> _TRY IT_
Please give every record below again exactly, and keep the pictures out.

> _EXTRACTED MATERIAL_
----
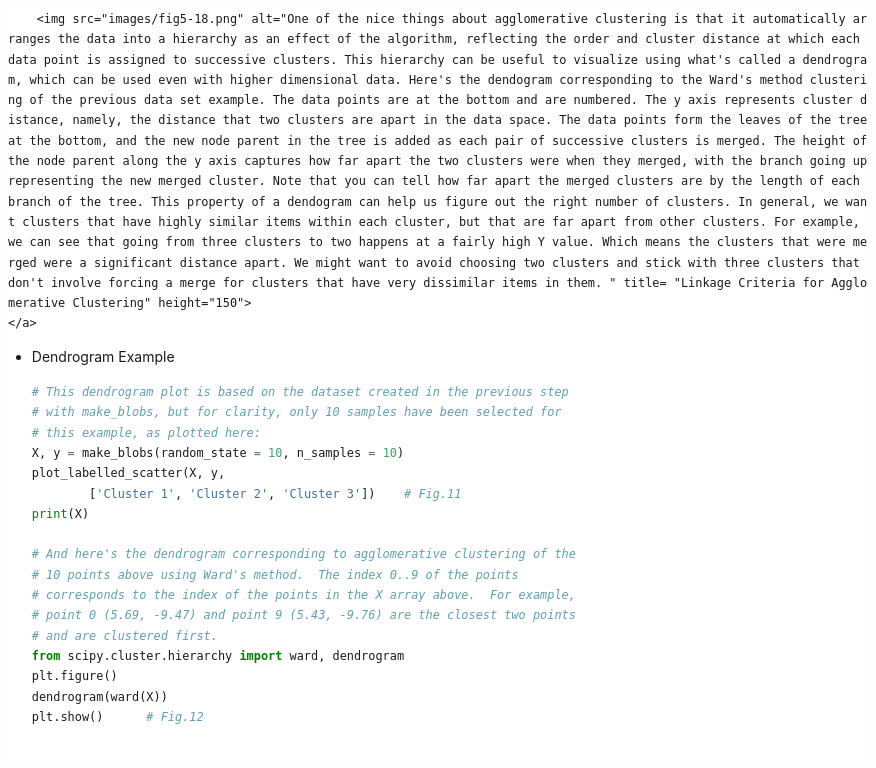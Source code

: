         <img src="images/fig5-18.png" alt="One of the nice things about agglomerative clustering is that it automatically arranges the data into a hierarchy as an effect of the algorithm, reflecting the order and cluster distance at which each data point is assigned to successive clusters. This hierarchy can be useful to visualize using what's called a dendrogram, which can be used even with higher dimensional data. Here's the dendogram corresponding to the Ward's method clustering of the previous data set example. The data points are at the bottom and are numbered. The y axis represents cluster distance, namely, the distance that two clusters are apart in the data space. The data points form the leaves of the tree at the bottom, and the new node parent in the tree is added as each pair of successive clusters is merged. The height of the node parent along the y axis captures how far apart the two clusters were when they merged, with the branch going up representing the new merged cluster. Note that you can tell how far apart the merged clusters are by the length of each branch of the tree. This property of a dendogram can help us figure out the right number of clusters. In general, we want clusters that have highly similar items within each cluster, but that are far apart from other clusters. For example, we can see that going from three clusters to two happens at a fairly high Y value. Which means the clusters that were merged were a significant distance apart. We might want to avoid choosing two clusters and stick with three clusters that don't involve forcing a merge for clusters that have very dissimilar items in them. " title= "Linkage Criteria for Agglomerative Clustering" height="150">
    </a>

+ Dendrogram Example
    ```python
    # This dendrogram plot is based on the dataset created in the previous step 
    # with make_blobs, but for clarity, only 10 samples have been selected for 
    # this example, as plotted here:
    X, y = make_blobs(random_state = 10, n_samples = 10)
    plot_labelled_scatter(X, y, 
            ['Cluster 1', 'Cluster 2', 'Cluster 3'])    # Fig.11
    print(X)

    # And here's the dendrogram corresponding to agglomerative clustering of the 
    # 10 points above using Ward's method.  The index 0..9 of the points 
    # corresponds to the index of the points in the X array above.  For example, 
    # point 0 (5.69, -9.47) and point 9 (5.43, -9.76) are the closest two points 
    # and are clustered first.
    from scipy.cluster.hierarchy import ward, dendrogram
    plt.figure()
    dendrogram(ward(X))
    plt.show()      # Fig.12
    ```
    <a href="https://www.coursera.org/learn/python-machine-learning/lecture/XIt7x/introduction"> <br/>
----
> _SOLUTION BELOW_
Source code

:         <img src="images/fig5-18.png" alt="One of the nice things about agglomerative clustering is that it automatically arranges the data into a hierarchy as an effect of the algorithm, reflecting the order and cluster distance at which each data point is assigned to successive clusters. This hierarchy can be useful to visualize using what's called a dendrogram, which can be used even with higher dimensional data. Here's the dendogram corresponding to the Ward's method clustering of the previous data set example. The data points are at the bottom and are numbered. The y axis represents cluster distance, namely, the distance that two clusters are apart in the data space. The data points form the leaves of the tree at the bottom, and the new node parent in the tree is added as each pair of successive clusters is merged. The height of the node parent along the y axis captures how far apart the two clusters were when they merged, with the branch going up representing the new merged cluster. Note that you can tell how far apart the merged clusters are by the length of each branch of the tree. This property of a dendogram can help us figure out the right number of clusters. In general, we want clusters that have highly similar items within each cluster, but that are far apart from other clusters. For example, we can see that going from three clusters to two happens at a fairly high Y value. Which means the clusters that were merged were a significant distance apart. We might want to avoid choosing two clusters and stick with three clusters that don't involve forcing a merge for clusters that have very dissimilar items in them. " title= "Linkage Criteria for Agglomerative Clustering" height="150">
    </a>

+ Dendrogram Example
    ```python
    # This dendrogram plot is based on the dataset created in the previous step 
    # with make_blobs, but for clarity, only 10 samples have been selected for 
    # this example, as plotted here:
    X, y = make_blobs(random_state = 10, n_samples = 10)
    plot_labelled_scatter(X, y, 
            ['Cluster 1', 'Cluster 2', 'Cluster 3'])    # Fig.11
    print(X)

    # And here's the dendrogram corresponding to agglomerative clustering of the 
    # 10 points above using Ward's method.  The index 0..9 of the points 
    # corresponds to the index of the points in the X array above.  For example, 
    # point 0 (5.69, -9.47) and point 9 (5.43, -9.76) are the closest two points 
    # and are clustered first.
    from scipy.cluster.hierarchy import ward, dendrogram
    plt.figure()
    dendrogram(ward(X))
    plt.show()      # Fig.12
    ```
    <a href="https://www.coursera.org/learn/python-machine-learning/lecture/XIt7x/introduction"> <br/>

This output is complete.